From the data below, set down exactly the lines between the one holding "making API requests." and the one holding "9. <b>Data Transformation:</b>", inclusive, and no others.
[Record excerpts Boundary: Start]
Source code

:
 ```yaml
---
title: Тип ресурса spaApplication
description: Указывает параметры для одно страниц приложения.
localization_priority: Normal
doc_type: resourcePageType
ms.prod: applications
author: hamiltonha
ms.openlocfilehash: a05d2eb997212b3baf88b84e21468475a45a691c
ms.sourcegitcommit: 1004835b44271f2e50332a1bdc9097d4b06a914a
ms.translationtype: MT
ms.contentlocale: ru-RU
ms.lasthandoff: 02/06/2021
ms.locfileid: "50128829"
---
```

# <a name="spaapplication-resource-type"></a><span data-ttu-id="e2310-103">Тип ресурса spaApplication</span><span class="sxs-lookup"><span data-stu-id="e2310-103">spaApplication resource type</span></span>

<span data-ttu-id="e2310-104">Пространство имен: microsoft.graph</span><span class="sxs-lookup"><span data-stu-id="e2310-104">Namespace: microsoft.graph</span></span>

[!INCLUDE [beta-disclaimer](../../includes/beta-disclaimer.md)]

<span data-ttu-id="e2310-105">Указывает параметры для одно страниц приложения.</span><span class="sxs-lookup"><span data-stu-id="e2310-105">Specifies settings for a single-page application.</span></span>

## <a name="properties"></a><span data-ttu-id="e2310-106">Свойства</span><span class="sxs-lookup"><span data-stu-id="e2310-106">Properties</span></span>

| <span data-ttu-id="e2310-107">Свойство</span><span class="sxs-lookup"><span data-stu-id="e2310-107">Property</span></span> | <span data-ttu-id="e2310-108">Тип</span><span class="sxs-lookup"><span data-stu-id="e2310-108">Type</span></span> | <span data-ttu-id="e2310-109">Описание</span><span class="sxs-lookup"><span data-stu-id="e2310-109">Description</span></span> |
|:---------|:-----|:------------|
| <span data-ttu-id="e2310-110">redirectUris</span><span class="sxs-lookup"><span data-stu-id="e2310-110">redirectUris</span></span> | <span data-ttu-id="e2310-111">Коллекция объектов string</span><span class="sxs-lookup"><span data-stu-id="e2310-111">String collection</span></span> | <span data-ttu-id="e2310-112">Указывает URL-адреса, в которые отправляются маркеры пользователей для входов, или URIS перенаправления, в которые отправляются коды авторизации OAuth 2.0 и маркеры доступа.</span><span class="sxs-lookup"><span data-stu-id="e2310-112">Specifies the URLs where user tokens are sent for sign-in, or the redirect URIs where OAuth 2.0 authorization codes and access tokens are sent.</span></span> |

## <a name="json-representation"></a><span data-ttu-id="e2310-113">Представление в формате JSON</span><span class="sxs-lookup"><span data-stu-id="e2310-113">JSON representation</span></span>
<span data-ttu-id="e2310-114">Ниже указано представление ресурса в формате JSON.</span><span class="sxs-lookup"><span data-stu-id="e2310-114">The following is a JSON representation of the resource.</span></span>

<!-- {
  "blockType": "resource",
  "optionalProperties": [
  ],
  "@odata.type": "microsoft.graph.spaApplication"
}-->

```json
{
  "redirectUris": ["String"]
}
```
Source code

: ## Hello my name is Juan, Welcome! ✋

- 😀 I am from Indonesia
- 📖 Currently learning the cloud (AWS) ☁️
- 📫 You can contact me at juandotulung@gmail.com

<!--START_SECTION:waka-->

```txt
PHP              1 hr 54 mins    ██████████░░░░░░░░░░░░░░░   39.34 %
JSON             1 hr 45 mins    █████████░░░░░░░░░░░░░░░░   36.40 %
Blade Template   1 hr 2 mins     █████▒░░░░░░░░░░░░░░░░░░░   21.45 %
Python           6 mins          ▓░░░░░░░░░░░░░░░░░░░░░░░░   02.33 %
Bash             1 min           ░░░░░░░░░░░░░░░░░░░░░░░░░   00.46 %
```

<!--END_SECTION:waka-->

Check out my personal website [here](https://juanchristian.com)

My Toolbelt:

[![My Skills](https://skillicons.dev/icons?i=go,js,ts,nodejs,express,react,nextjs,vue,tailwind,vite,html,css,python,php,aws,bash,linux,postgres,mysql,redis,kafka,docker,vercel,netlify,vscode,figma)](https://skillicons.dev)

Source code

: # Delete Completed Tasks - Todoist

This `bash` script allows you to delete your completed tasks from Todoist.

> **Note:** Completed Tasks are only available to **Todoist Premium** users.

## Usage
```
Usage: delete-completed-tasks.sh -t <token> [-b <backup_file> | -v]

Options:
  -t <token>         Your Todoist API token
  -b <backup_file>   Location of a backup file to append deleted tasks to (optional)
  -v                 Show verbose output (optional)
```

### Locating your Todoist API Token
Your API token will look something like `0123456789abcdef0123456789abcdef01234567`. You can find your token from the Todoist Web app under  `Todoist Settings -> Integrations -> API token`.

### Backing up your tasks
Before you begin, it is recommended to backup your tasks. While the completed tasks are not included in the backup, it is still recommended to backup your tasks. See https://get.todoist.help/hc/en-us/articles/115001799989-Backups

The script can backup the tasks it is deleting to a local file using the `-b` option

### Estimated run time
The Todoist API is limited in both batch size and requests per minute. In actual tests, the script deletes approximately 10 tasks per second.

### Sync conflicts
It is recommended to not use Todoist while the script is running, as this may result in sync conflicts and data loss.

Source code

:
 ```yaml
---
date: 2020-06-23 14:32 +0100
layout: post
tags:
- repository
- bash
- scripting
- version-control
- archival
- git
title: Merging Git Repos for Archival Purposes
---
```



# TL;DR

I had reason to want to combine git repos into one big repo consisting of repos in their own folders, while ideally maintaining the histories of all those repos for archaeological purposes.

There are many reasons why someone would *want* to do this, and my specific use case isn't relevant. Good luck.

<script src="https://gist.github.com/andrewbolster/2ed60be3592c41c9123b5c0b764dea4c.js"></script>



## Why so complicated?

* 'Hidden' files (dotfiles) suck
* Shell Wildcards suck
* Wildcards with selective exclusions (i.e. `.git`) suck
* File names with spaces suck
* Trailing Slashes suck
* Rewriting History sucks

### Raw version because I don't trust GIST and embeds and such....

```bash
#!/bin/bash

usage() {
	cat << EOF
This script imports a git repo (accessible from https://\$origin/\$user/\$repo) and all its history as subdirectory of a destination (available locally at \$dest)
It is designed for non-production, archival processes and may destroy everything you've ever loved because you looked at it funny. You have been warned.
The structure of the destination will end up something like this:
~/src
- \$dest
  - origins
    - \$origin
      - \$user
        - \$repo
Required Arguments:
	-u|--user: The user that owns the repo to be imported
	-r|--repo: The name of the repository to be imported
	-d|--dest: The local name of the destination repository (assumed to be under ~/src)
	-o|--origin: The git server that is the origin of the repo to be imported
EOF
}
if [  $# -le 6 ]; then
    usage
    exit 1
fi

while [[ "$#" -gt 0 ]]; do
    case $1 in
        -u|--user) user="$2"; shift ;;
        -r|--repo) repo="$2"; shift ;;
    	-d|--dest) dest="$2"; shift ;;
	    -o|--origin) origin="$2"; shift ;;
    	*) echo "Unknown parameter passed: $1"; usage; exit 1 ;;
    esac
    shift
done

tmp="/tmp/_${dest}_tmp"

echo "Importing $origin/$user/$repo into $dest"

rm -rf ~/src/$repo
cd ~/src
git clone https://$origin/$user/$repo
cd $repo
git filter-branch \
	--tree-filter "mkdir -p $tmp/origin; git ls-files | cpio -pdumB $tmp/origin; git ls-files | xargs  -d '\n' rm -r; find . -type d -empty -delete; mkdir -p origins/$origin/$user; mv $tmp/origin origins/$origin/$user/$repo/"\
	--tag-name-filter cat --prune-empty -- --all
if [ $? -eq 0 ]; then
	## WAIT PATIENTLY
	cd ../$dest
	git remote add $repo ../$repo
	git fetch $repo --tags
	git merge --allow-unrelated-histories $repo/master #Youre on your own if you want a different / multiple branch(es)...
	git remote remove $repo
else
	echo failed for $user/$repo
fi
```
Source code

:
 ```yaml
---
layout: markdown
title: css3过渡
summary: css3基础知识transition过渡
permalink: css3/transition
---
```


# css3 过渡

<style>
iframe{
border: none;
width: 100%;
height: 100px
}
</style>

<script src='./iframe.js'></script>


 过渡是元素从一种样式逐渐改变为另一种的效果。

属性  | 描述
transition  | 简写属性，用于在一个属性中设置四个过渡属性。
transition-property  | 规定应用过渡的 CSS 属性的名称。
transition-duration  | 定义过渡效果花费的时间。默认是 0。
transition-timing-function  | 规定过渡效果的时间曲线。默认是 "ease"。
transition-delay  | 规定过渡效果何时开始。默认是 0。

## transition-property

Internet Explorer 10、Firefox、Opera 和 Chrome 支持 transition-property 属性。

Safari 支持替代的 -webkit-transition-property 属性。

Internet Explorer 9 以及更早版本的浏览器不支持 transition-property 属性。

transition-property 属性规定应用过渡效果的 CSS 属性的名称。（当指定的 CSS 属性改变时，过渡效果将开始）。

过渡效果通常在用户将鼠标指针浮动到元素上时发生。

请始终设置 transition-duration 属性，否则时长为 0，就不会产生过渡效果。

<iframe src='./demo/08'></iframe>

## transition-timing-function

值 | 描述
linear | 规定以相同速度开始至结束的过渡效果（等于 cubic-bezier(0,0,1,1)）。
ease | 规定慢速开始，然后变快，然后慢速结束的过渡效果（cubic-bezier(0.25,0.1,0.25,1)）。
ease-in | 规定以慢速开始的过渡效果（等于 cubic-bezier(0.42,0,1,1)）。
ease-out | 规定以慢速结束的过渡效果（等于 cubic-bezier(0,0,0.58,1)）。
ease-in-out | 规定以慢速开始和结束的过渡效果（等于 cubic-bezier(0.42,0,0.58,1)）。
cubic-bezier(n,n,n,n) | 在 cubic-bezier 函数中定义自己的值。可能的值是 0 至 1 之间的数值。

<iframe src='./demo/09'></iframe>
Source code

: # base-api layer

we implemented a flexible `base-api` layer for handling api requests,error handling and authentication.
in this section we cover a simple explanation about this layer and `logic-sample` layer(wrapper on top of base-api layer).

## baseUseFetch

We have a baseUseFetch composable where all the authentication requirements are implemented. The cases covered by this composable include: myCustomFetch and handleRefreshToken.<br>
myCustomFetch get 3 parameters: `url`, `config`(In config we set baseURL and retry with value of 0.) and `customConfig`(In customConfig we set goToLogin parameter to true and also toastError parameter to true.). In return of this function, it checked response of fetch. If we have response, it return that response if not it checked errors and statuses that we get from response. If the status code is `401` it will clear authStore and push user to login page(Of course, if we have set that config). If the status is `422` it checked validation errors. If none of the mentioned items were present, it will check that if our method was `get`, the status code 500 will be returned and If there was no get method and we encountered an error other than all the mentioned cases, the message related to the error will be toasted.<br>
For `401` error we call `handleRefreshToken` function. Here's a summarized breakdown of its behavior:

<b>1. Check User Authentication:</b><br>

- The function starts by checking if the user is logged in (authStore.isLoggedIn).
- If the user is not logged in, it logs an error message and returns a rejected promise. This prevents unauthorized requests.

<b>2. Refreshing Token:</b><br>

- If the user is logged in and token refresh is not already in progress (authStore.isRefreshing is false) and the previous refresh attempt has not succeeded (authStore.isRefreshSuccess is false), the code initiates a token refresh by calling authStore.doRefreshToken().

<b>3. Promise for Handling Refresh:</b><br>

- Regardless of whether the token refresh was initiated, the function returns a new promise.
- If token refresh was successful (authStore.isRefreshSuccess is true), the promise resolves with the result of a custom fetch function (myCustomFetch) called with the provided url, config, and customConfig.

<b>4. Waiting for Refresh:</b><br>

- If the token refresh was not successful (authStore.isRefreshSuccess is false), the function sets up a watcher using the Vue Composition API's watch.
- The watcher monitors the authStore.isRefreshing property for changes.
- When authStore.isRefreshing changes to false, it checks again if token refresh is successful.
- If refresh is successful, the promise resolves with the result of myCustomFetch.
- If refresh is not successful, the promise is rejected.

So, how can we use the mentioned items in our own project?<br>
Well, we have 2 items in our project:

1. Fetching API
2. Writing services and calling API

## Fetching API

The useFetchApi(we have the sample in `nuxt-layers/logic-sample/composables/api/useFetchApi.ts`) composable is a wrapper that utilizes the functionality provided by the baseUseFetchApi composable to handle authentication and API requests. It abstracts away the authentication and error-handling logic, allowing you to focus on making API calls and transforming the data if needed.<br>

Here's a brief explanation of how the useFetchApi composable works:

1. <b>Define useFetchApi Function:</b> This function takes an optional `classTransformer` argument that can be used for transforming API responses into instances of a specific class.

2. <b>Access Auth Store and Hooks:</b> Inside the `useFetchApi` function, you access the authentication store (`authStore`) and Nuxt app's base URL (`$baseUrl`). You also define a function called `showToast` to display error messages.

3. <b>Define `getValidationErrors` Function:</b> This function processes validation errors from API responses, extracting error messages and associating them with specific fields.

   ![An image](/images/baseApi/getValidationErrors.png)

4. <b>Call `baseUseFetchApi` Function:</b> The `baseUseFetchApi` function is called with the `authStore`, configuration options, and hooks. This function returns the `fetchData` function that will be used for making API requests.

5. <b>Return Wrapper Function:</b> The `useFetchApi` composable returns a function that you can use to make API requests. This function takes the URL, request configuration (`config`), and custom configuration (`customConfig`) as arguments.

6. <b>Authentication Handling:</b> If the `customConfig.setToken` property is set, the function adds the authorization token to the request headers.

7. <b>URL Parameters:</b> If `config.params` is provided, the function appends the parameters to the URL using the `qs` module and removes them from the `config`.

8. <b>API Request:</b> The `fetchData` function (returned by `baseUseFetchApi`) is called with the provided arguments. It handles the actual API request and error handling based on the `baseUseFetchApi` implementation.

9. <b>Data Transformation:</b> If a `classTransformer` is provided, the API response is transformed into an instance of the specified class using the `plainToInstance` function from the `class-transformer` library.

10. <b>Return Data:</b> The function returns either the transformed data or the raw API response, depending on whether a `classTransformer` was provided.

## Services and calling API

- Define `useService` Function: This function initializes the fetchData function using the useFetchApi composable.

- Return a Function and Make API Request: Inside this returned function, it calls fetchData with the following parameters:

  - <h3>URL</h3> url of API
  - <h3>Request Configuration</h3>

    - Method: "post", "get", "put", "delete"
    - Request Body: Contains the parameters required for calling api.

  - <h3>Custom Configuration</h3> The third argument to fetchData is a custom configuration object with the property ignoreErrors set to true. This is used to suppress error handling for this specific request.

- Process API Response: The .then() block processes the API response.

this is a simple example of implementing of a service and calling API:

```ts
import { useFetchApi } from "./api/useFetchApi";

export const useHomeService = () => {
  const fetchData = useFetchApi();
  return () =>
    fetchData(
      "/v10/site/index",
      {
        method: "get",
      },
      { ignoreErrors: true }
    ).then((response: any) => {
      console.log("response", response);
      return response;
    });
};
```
[Record excerpts Boundary: End]
**Task solution**
4. <b>Call `baseUseFetchApi` Function:</b> The `baseUseFetchApi` function is called with the `authStore`, configuration options, and hooks. This function returns the `fetchData` function that will be used for making API requests.

5. <b>Return Wrapper Function:</b> The `useFetchApi` composable returns a function that you can use to make API requests. This function takes the URL, request configuration (`config`), and custom configuration (`customConfig`) as arguments.

6. <b>Authentication Handling:</b> If the `customConfig.setToken` property is set, the function adds the authorization token to the request headers.

7. <b>URL Parameters:</b> If `config.params` is provided, the function appends the parameters to the URL using the `qs` module and removes them from the `config`.

8. <b>API Request:</b> The `fetchData` function (returned by `baseUseFetchApi`) is called with the provided arguments. It handles the actual API request and error handling based on the `baseUseFetchApi` implementation.

9. <b>Data Transformation:</b> If a `classTransformer` is provided, the API response is transformed into an instance of the specified class using the `plainToInstance` function from the `class-transformer` library.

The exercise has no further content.